[Records drawn from a dataset]
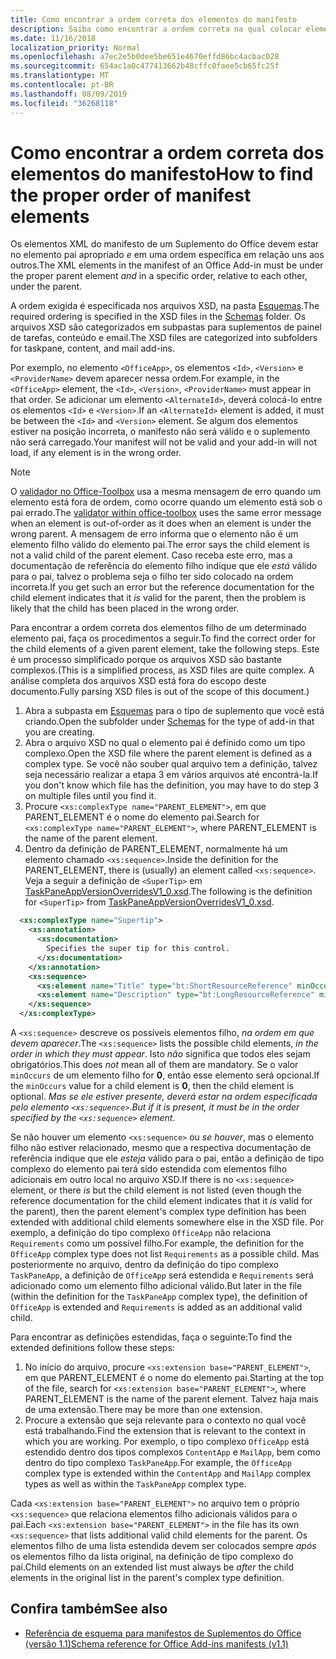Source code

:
 ```yaml
---
title: Como encontrar a ordem correta dos elementos do manifesto
description: Saiba como encontrar a ordem correta na qual colocar elementos filho em um elemento pai.
ms.date: 11/16/2018
localization_priority: Normal
ms.openlocfilehash: a7ec2e5b0dee5be651e4670effd86bc4acbac028
ms.sourcegitcommit: 654ac1a0c477413662b48cffc0faee5cb65fc25f
ms.translationtype: MT
ms.contentlocale: pt-BR
ms.lasthandoff: 08/09/2019
ms.locfileid: "36268118"
---
```

# <a name="how-to-find-the-proper-order-of-manifest-elements"></a><span data-ttu-id="6eb1a-103">Como encontrar a ordem correta dos elementos do manifesto</span><span class="sxs-lookup"><span data-stu-id="6eb1a-103">How to find the proper order of manifest elements</span></span>

<span data-ttu-id="6eb1a-104">Os elementos XML do manifesto de um Suplemento do Office devem estar no elemento pai apropriado *e* em uma ordem específica em relação uns aos outros.</span><span class="sxs-lookup"><span data-stu-id="6eb1a-104">The XML elements in the manifest of an Office Add-in must be under the proper parent element *and* in a specific order, relative to each other, under the parent.</span></span>

<span data-ttu-id="6eb1a-105">A ordem exigida é especificada nos arquivos XSD, na pasta [Esquemas](https://github.com/OfficeDev/office-js-docs-pr/tree/master/docs/overview/schemas).</span><span class="sxs-lookup"><span data-stu-id="6eb1a-105">The required ordering is specified in the XSD files in the [Schemas](https://github.com/OfficeDev/office-js-docs-pr/tree/master/docs/overview/schemas) folder.</span></span> <span data-ttu-id="6eb1a-106">Os arquivos XSD são categorizados em subpastas para suplementos de painel de tarefas, conteúdo e email.</span><span class="sxs-lookup"><span data-stu-id="6eb1a-106">The XSD files are categorized into subfolders for taskpane, content, and mail add-ins.</span></span>

<span data-ttu-id="6eb1a-107">Por exemplo, no elemento `<OfficeApp>`, os elementos `<Id>`, `<Version>` e `<ProviderName>` devem aparecer nessa ordem.</span><span class="sxs-lookup"><span data-stu-id="6eb1a-107">For example, in the `<OfficeApp>` element, the `<Id>`, `<Version>`, `<ProviderName>` must appear in that order.</span></span> <span data-ttu-id="6eb1a-108">Se adicionar um elemento `<AlternateId>`, deverá colocá-lo entre os elementos `<Id>` e `<Version>`.</span><span class="sxs-lookup"><span data-stu-id="6eb1a-108">If an `<AlternateId>` element is added, it must be between the `<Id>` and `<Version>` element.</span></span> <span data-ttu-id="6eb1a-109">Se algum dos elementos estiver na posição incorreta, o manifesto não será válido e o suplemento não será carregado.</span><span class="sxs-lookup"><span data-stu-id="6eb1a-109">Your manifest will not be valid and your add-in will not load, if any element is in the wrong order.</span></span>

> [!NOTE]
> <span data-ttu-id="6eb1a-110">O [validador no Office-Toolbox](../testing/troubleshoot-manifest.md#validate-your-manifest-with-office-toolbox) usa a mesma mensagem de erro quando um elemento está fora de ordem, como ocorre quando um elemento está sob o pai errado.</span><span class="sxs-lookup"><span data-stu-id="6eb1a-110">The [validator within office-toolbox](../testing/troubleshoot-manifest.md#validate-your-manifest-with-office-toolbox) uses the same error message when an element is out-of-order as it does when an element is under the wrong parent.</span></span> <span data-ttu-id="6eb1a-111">A mensagem de erro informa que o elemento não é um elemento filho válido do elemento pai.</span><span class="sxs-lookup"><span data-stu-id="6eb1a-111">The error says the child element is not a valid child of the parent element.</span></span> <span data-ttu-id="6eb1a-112">Caso receba este erro, mas a documentação de referência do elemento filho indique que ele *está* válido para o pai, talvez o problema seja o filho ter sido colocado na ordem incorreta.</span><span class="sxs-lookup"><span data-stu-id="6eb1a-112">If you get such an error but the reference documentation for the child element indicates that it *is* valid for the parent, then the problem is likely that the child has been placed in the wrong order.</span></span>

<span data-ttu-id="6eb1a-113">Para encontrar a ordem correta dos elementos filho de um determinado elemento pai, faça os procedimentos a seguir.</span><span class="sxs-lookup"><span data-stu-id="6eb1a-113">To find the correct order for the child elements of a given parent element, take the following steps.</span></span> <span data-ttu-id="6eb1a-114">Este é um processo simplificado porque os arquivos XSD são bastante complexos.</span><span class="sxs-lookup"><span data-stu-id="6eb1a-114">(This is a simplified process, as XSD files are quite complex.</span></span> <span data-ttu-id="6eb1a-115">A análise completa dos arquivos XSD está fora do escopo deste documento.</span><span class="sxs-lookup"><span data-stu-id="6eb1a-115">Fully parsing XSD files is out of the scope of this document.)</span></span>

1. <span data-ttu-id="6eb1a-116">Abra a subpasta em [Esquemas](https://github.com/OfficeDev/office-js-docs-pr/tree/master/docs/overview/schemas) para o tipo de suplemento que você está criando.</span><span class="sxs-lookup"><span data-stu-id="6eb1a-116">Open the subfolder under [Schemas](https://github.com/OfficeDev/office-js-docs-pr/tree/master/docs/overview/schemas) for the type of add-in that you are creating.</span></span> 
2. <span data-ttu-id="6eb1a-117">Abra o arquivo XSD no qual o elemento pai é definido como um tipo complexo.</span><span class="sxs-lookup"><span data-stu-id="6eb1a-117">Open the XSD file where the parent element is defined as a complex type.</span></span> <span data-ttu-id="6eb1a-118">Se você não souber qual arquivo tem a definição, talvez seja necessário realizar a etapa 3 em vários arquivos até encontrá-la.</span><span class="sxs-lookup"><span data-stu-id="6eb1a-118">If you don't know which file has the definition, you may have to do step 3 on multiple files until you find it.</span></span>
3. <span data-ttu-id="6eb1a-119">Procure `<xs:complexType name="PARENT_ELEMENT">`, em que PARENT_ELEMENT é o nome do elemento pai.</span><span class="sxs-lookup"><span data-stu-id="6eb1a-119">Search for `<xs:complexType name="PARENT_ELEMENT">`, where PARENT_ELEMENT is the name of the parent element.</span></span>
4. <span data-ttu-id="6eb1a-120">Dentro da definição de PARENT_ELEMENT, normalmente há um elemento chamado `<xs:sequence>`.</span><span class="sxs-lookup"><span data-stu-id="6eb1a-120">Inside the definition for the PARENT_ELEMENT, there is (usually) an element called `<xs:sequence>`.</span></span> <span data-ttu-id="6eb1a-121">Veja a seguir a definição de `<SuperTip>` em [TaskPaneAppVersionOverridesV1_0.xsd](https://raw.githubusercontent.com/OfficeDev/office-js-docs-pr/master/docs/overview/schemas/taskpane/TaskPaneAppVersionOverridesV1_0.xsd).</span><span class="sxs-lookup"><span data-stu-id="6eb1a-121">The following is the definition for `<SuperTip>` from [TaskPaneAppVersionOverridesV1_0.xsd](https://raw.githubusercontent.com/OfficeDev/office-js-docs-pr/master/docs/overview/schemas/taskpane/TaskPaneAppVersionOverridesV1_0.xsd).</span></span>

```xml
  <xs:complexType name="Supertip">
    <xs:annotation>
      <xs:documentation>
        Specifies the super tip for this control.
      </xs:documentation>
    </xs:annotation>
    <xs:sequence>
      <xs:element name="Title" type="bt:ShortResourceReference" minOccurs="1" maxOccurs="1" />
      <xs:element name="Description" type="bt:LongResourceReference" minOccurs="1" maxOccurs="1" />
    </xs:sequence>
  </xs:complexType>
```

<span data-ttu-id="6eb1a-122">A `<xs:sequence>` descreve os possíveis elementos filho, *na ordem em que devem aparecer*.</span><span class="sxs-lookup"><span data-stu-id="6eb1a-122">The `<xs:sequence>` lists the possible child elements, *in the order in which they must appear*.</span></span> <span data-ttu-id="6eb1a-123">Isto *não* significa que todos eles sejam obrigatórios.</span><span class="sxs-lookup"><span data-stu-id="6eb1a-123">This does *not* mean all of them are mandatory.</span></span> <span data-ttu-id="6eb1a-124">Se o valor `minOccurs` de um elemento filho for **0**, então esse elemento será opcional.</span><span class="sxs-lookup"><span data-stu-id="6eb1a-124">If the `minOccurs` value for a child element is **0**, then the child element is optional.</span></span> <span data-ttu-id="6eb1a-125">*Mas se ele estiver presente, deverá estar na ordem especificada pelo elemento `<xs:sequence>`*.</span><span class="sxs-lookup"><span data-stu-id="6eb1a-125">*But if it is present, it must be in the order specified by the `<xs:sequence>` element*.</span></span>

<span data-ttu-id="6eb1a-126">Se não houver um elemento `<xs:sequence>` ou *se houver*, mas o elemento filho não estiver relacionado, mesmo que a respectiva documentação de referência indique que ele *esteja* válido para o pai, então a definição de tipo complexo do elemento pai terá sido estendida com elementos filho adicionais em outro local no arquivo XSD.</span><span class="sxs-lookup"><span data-stu-id="6eb1a-126">If there is no `<xs:sequence>` element, or there *is* but the child element is not listed (even though the reference documentation for the child element indicates that it *is* valid for the parent), then the parent element's complex type definition has been extended with additional child elements somewhere else in the XSD file.</span></span> <span data-ttu-id="6eb1a-127">Por exemplo, a definição do tipo complexo `OfficeApp` não relaciona `Requirements` como um possível filho.</span><span class="sxs-lookup"><span data-stu-id="6eb1a-127">For example, the definition for the `OfficeApp` complex type does not list `Requirements` as a possible child.</span></span> <span data-ttu-id="6eb1a-128">Mas posteriormente no arquivo, dentro da definição do tipo complexo `TaskPaneApp`, a definição de `OfficeApp` será estendida e `Requirements` será adicionado como um elemento filho adicional válido.</span><span class="sxs-lookup"><span data-stu-id="6eb1a-128">But later in the file (within the definition for the `TaskPaneApp` complex type), the definition of `OfficeApp` is extended and `Requirements` is added as an additional valid child.</span></span>

<span data-ttu-id="6eb1a-129">Para encontrar as definições estendidas, faça o seguinte:</span><span class="sxs-lookup"><span data-stu-id="6eb1a-129">To find the extended definitions follow these steps:</span></span>

1. <span data-ttu-id="6eb1a-130">No início do arquivo, procure `<xs:extension base="PARENT_ELEMENT">`, em que PARENT_ELEMENT é o nome do elemento pai.</span><span class="sxs-lookup"><span data-stu-id="6eb1a-130">Starting at the top of the file, search for `<xs:extension base="PARENT_ELEMENT">`, where PARENT_ELEMENT is the name of the parent element.</span></span> <span data-ttu-id="6eb1a-131">Talvez haja mais de uma extensão.</span><span class="sxs-lookup"><span data-stu-id="6eb1a-131">There may be more than one extension.</span></span>
2. <span data-ttu-id="6eb1a-132">Procure a extensão que seja relevante para o contexto no qual você está trabalhando.</span><span class="sxs-lookup"><span data-stu-id="6eb1a-132">Find the extension that is relevant to the context in which you are working.</span></span> <span data-ttu-id="6eb1a-133">Por exemplo, o tipo complexo `OfficeApp` está estendido dentro dos tipos complexos `ContentApp` e `MailApp`, bem como dentro do tipo complexo `TaskPaneApp`.</span><span class="sxs-lookup"><span data-stu-id="6eb1a-133">For example, the `OfficeApp` complex type is extended within the `ContentApp` and `MailApp` complex types as well as within the `TaskPaneApp` complex type.</span></span>

<span data-ttu-id="6eb1a-134">Cada `<xs:extension base="PARENT_ELEMENT">` no arquivo tem o próprio `<xs:sequence>` que relaciona elementos filho adicionais válidos para o pai.</span><span class="sxs-lookup"><span data-stu-id="6eb1a-134">Each `<xs:extension base="PARENT_ELEMENT">` in the file has its own `<xs:sequence>` that lists additional valid child elements for the parent.</span></span> <span data-ttu-id="6eb1a-135">Os elementos filho de uma lista estendida devem ser colocados sempre *após* os elementos filho da lista original, na definição de tipo complexo do pai.</span><span class="sxs-lookup"><span data-stu-id="6eb1a-135">Child elements on an extended list must always be *after* the child elements in the original list in the parent's complex type definition.</span></span>

## <a name="see-also"></a><span data-ttu-id="6eb1a-136">Confira também</span><span class="sxs-lookup"><span data-stu-id="6eb1a-136">See also</span></span>

- [<span data-ttu-id="6eb1a-137">Referência de esquema para manifestos de Suplementos do Office (versão 1.1)</span><span class="sxs-lookup"><span data-stu-id="6eb1a-137">Schema reference for Office Add-ins manifests (v1.1)</span></span>](../develop/add-in-manifests.md)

• **AIM OF THE EXERCISE**:
Which lines above carry the string "complexType"? Copy those lines.

• **RESULT OF THE TASK**:
3. <span data-ttu-id="6eb1a-119">Procure `<xs:complexType name="PARENT_ELEMENT">`, em que PARENT_ELEMENT é o nome do elemento pai.</span><span class="sxs-lookup"><span data-stu-id="6eb1a-119">Search for `<xs:complexType name="PARENT_ELEMENT">`, where PARENT_ELEMENT is the name of the parent element.</span></span>
  <xs:complexType name="Supertip">
  </xs:complexType>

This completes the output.